In [114]:
import pandas as pd
import numpy as np
import os as os
from IPython.display import display
from sklearn.ensemble import RandomForestClassifier, GradientBoostingClassifier, VotingClassifier
from sklearn.naive_bayes import MultinomialNB,CategoricalNB
from sklearn.linear_model import LogisticRegression
from sklearn.neighbors import KNeighborsClassifier
from sklearn.metrics import mean_squared_error as MSE
from sklearn.model_selection import RandomizedSearchCV, GridSearchCV
from sklearn.metrics import accuracy_score,f1_score
from matplotlib import pyplot as plt
from sklearn.tree import plot_tree

### Load data

In [2]:
dfs_train = {}
dfs_test = {}

In [3]:
for root, directory, files in os.walk("data/train_preprocessed", topdown=False):
    if files:
        for file in files:
            dfs_train[file[:-4]] = pd.read_csv(f"{root}/{file}")
            try:
                dfs_train[file[:-4]] = pd.get_dummies(dfs_train[file[:-4]], columns=["Avg_bookie_prediction"], prefix='Bookie_Prediction')
            except KeyError:
                pass
for root, directory, files in os.walk("data/test_preprocessed", topdown=False):
    if files:
        for file in files:
            dfs_test[file[:-4]] = pd.read_csv(f"{root}/{file}")
            try:
                dfs_test[file[:-4]] = pd.get_dummies(dfs_test[file[:-4]], columns=["Avg_bookie_prediction"], prefix='Bookie_Prediction')
                
            except KeyError:
                pass
            dfs_test[file[:-4]].drop(columns=["Target_clas", "Target_regr"], inplace=True)

In [4]:
def impute_nan_values(dfs):
    for df in dfs.values():
        for col in df.columns:
            if df[col].dtype == np.float64 or df[col].dtype == np.int64:
                df[col] = df.groupby("season")[col].transform(lambda x: x.fillna(x.mean()))
        df.dropna(inplace=True)
impute_nan_values(dfs_train)
impute_nan_values(dfs_test)

In [33]:
# validation set
dfs_valid_reg_X = {}
dfs_valid_reg_y = {}
dfs_train_reg_X = {}
dfs_train_reg_y = {}
dfs_valid_clas_X = {}
dfs_valid_clas_y = {}
dfs_train_clas_X = {}
dfs_train_clas_y = {}


cols_to_drop = ['FTHG', 'FTAG', 'MatchTeams', 'SameHomeTeam', 'Target', 'Target_regr', 'Target_clas', "Unnamed: 0"]

for country in dfs_train:
    # dfs_train[country] =   dfs_train[country][  dfs_train[country]["season"] > 12]
    dfs_train[country]['Target_clas'] = [0 if a > h else 1 if h > a else -1 for a, h in zip(dfs_train[country]['FTAG'], dfs_train[country]['FTHG'])]

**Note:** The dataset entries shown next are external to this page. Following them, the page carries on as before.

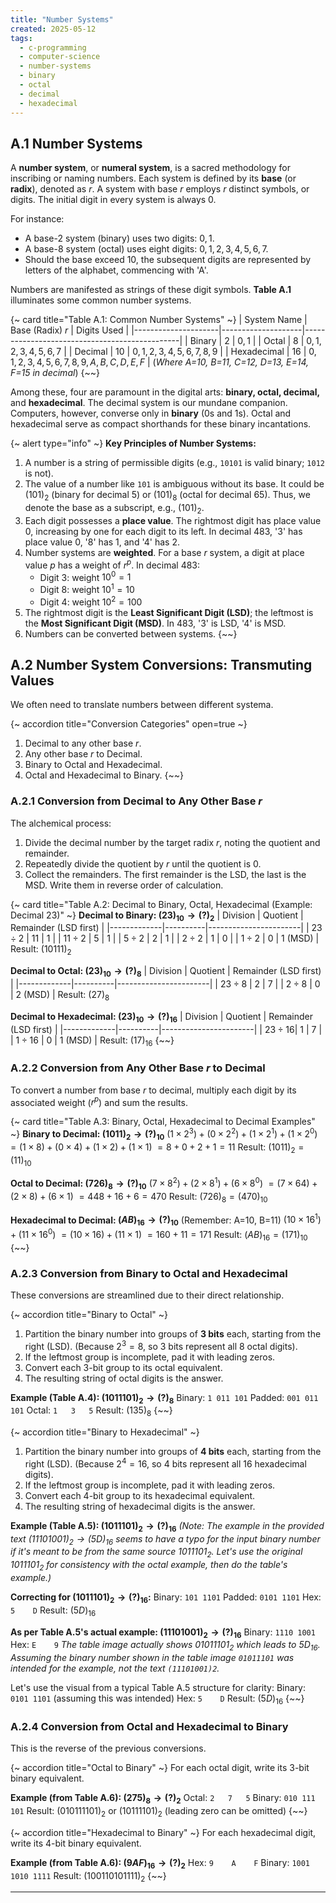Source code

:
 ```yaml
---
title: "Number Systems"
created: 2025-05-12
tags:
  - c-programming
  - computer-science
  - number-systems
  - binary
  - octal
  - decimal
  - hexadecimal
---
```


## A.1 Number Systems

A **number system**, or **numeral system**, is a sacred methodology for inscribing or naming numbers. Each system is defined by its **base** (or **radix**), denoted as $r$. A system with base $r$ employs $r$ distinct symbols, or digits. The initial digit in every system is always $0$.

For instance:

* A base-2 system (binary) uses two digits: $0, 1$.
* A base-8 system (octal) uses eight digits: $0, 1, 2, 3, 4, 5, 6, 7$.
* Should the base exceed $10$, the subsequent digits are represented by letters of the alphabet, commencing with 'A'.

Numbers are manifested as strings of these digit symbols. **Table A.1** illuminates some common number systems.

{~ card title="Table A.1: Common Number Systems" ~}
| System Name         | Base (Radix) $r$ | Digits Used                                   |
|---------------------|--------------------|-----------------------------------------------|
| Binary              | 2                  | $0, 1$                                          |
| Octal               | 8                  | $0, 1, 2, 3, 4, 5, 6, 7$                        |
| Decimal             | 10                 | $0, 1, 2, 3, 4, 5, 6, 7, 8, 9$                  |
| Hexadecimal         | 16                 | $0, 1, 2, 3, 4, 5, 6, 7, 8, 9, A, B, C, D, E, F$ |
(*Where A=10, B=11, C=12, D=13, E=14, F=15 in decimal*)
{~~}

Among these, four are paramount in the digital arts: **binary, octal, decimal,** and **hexadecimal**. The decimal system is our mundane companion. Computers, however, converse only in **binary** (0s and 1s). Octal and hexadecimal serve as compact shorthands for these binary incantations.

{~ alert type="info" ~}
**Key Principles of Number Systems:**
1.  A number is a string of permissible digits (e.g., `10101` is valid binary; `1012` is not).
2.  The value of a number like `101` is ambiguous without its base. It could be $(101)_2$ (binary for decimal 5) or $(101)_8$ (octal for decimal 65). Thus, we denote the base as a subscript, e.g., $(101)_2$.
3.  Each digit possesses a **place value**. The rightmost digit has place value $0$, increasing by one for each digit to its left. In decimal $483$, '3' has place value $0$, '8' has $1$, and '4' has $2$.
4.  Number systems are **weighted**. For a base $r$ system, a digit at place value $p$ has a weight of $r^p$. In decimal $483$:
    * Digit 3: weight $10^0 = 1$
    * Digit 8: weight $10^1 = 10$
    * Digit 4: weight $10^2 = 100$
5.  The rightmost digit is the **Least Significant Digit (LSD)**; the leftmost is the **Most Significant Digit (MSD)**. In $483$, '3' is LSD, '4' is MSD.
6.  Numbers can be converted between systems.
{~~}

## A.2 Number System Conversions: Transmuting Values

We often need to translate numbers between different systema.

{~ accordion title="Conversion Categories" open=true ~}
1.  Decimal to any other base $r$.
2.  Any other base $r$ to Decimal.
3.  Binary to Octal and Hexadecimal.
4.  Octal and Hexadecimal to Binary.
{~~}

### A.2.1 Conversion from Decimal to Any Other Base $r$

The alchemical process:
1.  Divide the decimal number by the target radix $r$, noting the quotient and remainder.
2.  Repeatedly divide the quotient by $r$ until the quotient is $0$.
3.  Collect the remainders. The first remainder is the LSD, the last is the MSD. Write them in reverse order of calculation.

{~ card title="Table A.2: Decimal to Binary, Octal, Hexadecimal (Example: Decimal 23)" ~}
**Decimal to Binary: $(23)_{10} \rightarrow (?)_{2}$**
| Division    | Quotient | Remainder (LSD first) |
|-------------|----------|-----------------------|
| $23 \div 2$ | 11       | $1$                   |
| $11 \div 2$ | 5        | $1$                   |
| $5 \div 2$  | 2        | $1$                   |
| $2 \div 2$  | 1        | $0$                   |
| $1 \div 2$  | 0        | $1$ (MSD)             |
Result: $(10111)_2$

**Decimal to Octal: $(23)_{10} \rightarrow (?)_{8}$**
| Division    | Quotient | Remainder (LSD first) |
|-------------|----------|-----------------------|
| $23 \div 8$ | 2        | $7$                   |
| $2 \div 8$  | 0        | $2$ (MSD)             |
Result: $(27)_8$

**Decimal to Hexadecimal: $(23)_{10} \rightarrow (?)_{16}$**
| Division    | Quotient | Remainder (LSD first) |
|-------------|----------|-----------------------|
| $23 \div 16$| 1        | $7$                   |
| $1 \div 16$ | 0        | $1$ (MSD)             |
Result: $(17)_{16}$
{~~}

### A.2.2 Conversion from Any Other Base $r$ to Decimal

To convert a number from base $r$ to decimal, multiply each digit by its associated weight ($r^p$) and sum the results.

{~ card title="Table A.3: Binary, Octal, Hexadecimal to Decimal Examples" ~}
**Binary to Decimal: $(1011)_2 \rightarrow (?)_{10}$**
$(1 \times 2^3) + (0 \times 2^2) + (1 \times 2^1) + (1 \times 2^0)$
$= (1 \times 8) + (0 \times 4) + (1 \times 2) + (1 \times 1)$
$= 8 + 0 + 2 + 1 = 11$
Result: $(1011)_2 = (11)_{10}$

**Octal to Decimal: $(726)_8 \rightarrow (?)_{10}$**
$(7 \times 8^2) + (2 \times 8^1) + (6 \times 8^0)$
$= (7 \times 64) + (2 \times 8) + (6 \times 1)$
$= 448 + 16 + 6 = 470$
Result: $(726)_8 = (470)_{10}$

**Hexadecimal to Decimal: $(AB)_{16} \rightarrow (?)_{10}$**
(Remember: A=10, B=11)
$(10 \times 16^1) + (11 \times 16^0)$
$= (10 \times 16) + (11 \times 1)$
$= 160 + 11 = 171$
Result: $(AB)_{16} = (171)_{10}$
{~~}

### A.2.3 Conversion from Binary to Octal and Hexadecimal

These conversions are streamlined due to their direct relationship.

{~ accordion title="Binary to Octal" ~}
1.  Partition the binary number into groups of **3 bits** each, starting from the right (LSD). (Because $2^3 = 8$, so 3 bits represent all 8 octal digits).
2.  If the leftmost group is incomplete, pad it with leading zeros.
3.  Convert each 3-bit group to its octal equivalent.
4.  The resulting string of octal digits is the answer.

**Example (Table A.4): $(1011101)_2 \rightarrow (?)_{8}$**
Binary: `1 011 101`
Padded: `001 011 101`
Octal:    `1   3   5`
Result: $(135)_8$
{~~}

{~ accordion title="Binary to Hexadecimal" ~}
1.  Partition the binary number into groups of **4 bits** each, starting from the right (LSD). (Because $2^4 = 16$, so 4 bits represent all 16 hexadecimal digits).
2.  If the leftmost group is incomplete, pad it with leading zeros.
3.  Convert each 4-bit group to its hexadecimal equivalent.
4.  The resulting string of hexadecimal digits is the answer.

**Example (Table A.5): $(1011101)_2 \rightarrow (?)_{16}$**
*(Note: The example in the provided text $(11101001)_2 \rightarrow (5D)_{16}$ seems to have a typo for the input binary number if it's meant to be from the same source $1011101_2$. Let's use the original $1011101_2$ for consistency with the octal example, then do the table's example.)*

**Correcting for $(1011101)_2 \rightarrow (?)_{16}$:**
Binary: `101 1101`
Padded: `0101 1101`
Hex:      `5    D`
Result: $(5D)_{16}$

**As per Table A.5's actual example: $(11101001)_2 \rightarrow (?)_{16}$**
Binary: `1110 1001`
Hex:      `E    9`
*The table image actually shows $01011101_2$ which leads to $5D_{16}$. Assuming the binary number shown in the table image `01011101` was intended for the example, not the text `(11101001)2`.*

Let's use the visual from a typical Table A.5 structure for clarity:
Binary: `0101 1101` (assuming this was intended)
Hex:      `5    D`
Result: $(5D)_{16}$
{~~}

### A.2.4 Conversion from Octal and Hexadecimal to Binary

This is the reverse of the previous conversions.

{~ accordion title="Octal to Binary" ~}
For each octal digit, write its 3-bit binary equivalent.

**Example (from Table A.6): $(275)_8 \rightarrow (?)_{2}$**
Octal: `2   7   5`
Binary: `010 111 101`
Result: $(010111101)_2$ or $(10111101)_2$ (leading zero can be omitted)
{~~}

{~ accordion title="Hexadecimal to Binary" ~}
For each hexadecimal digit, write its 4-bit binary equivalent.

**Example (from Table A.6): $(9AF)_{16} \rightarrow (?)_{2}$**
Hex:    `9    A    F`
Binary: `1001 1010 1111`
Result: $(100110101111)_2$
{~~}

---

    dfs_valid_reg_y[country[3:]] = dfs_train[country][dfs_train[country]["season"] == 21]["Target_regr"]
    dfs_valid_reg_X[country[3:]] = dfs_train[country][dfs_train[country]["season"] == 21].drop(columns=cols_to_drop, errors='ignore')
    
    dfs_train_reg_y[country[3:]] = dfs_train[country][dfs_train[country]["season"] != 21]["Target_regr"]
    dfs_train_reg_X[country[3:]] = dfs_train[country][dfs_train[country]["season"] != 21].drop(columns=cols_to_drop, errors='ignore')
    
    dfs_train_clas_y[country[3:]] = dfs_train[country][dfs_train[country]["season"] != 21]["Target_clas"]
    dfs_train_clas_X[country[3:]] = dfs_train[country][dfs_train[country]["season"] != 21].drop(columns=cols_to_drop, errors='ignore')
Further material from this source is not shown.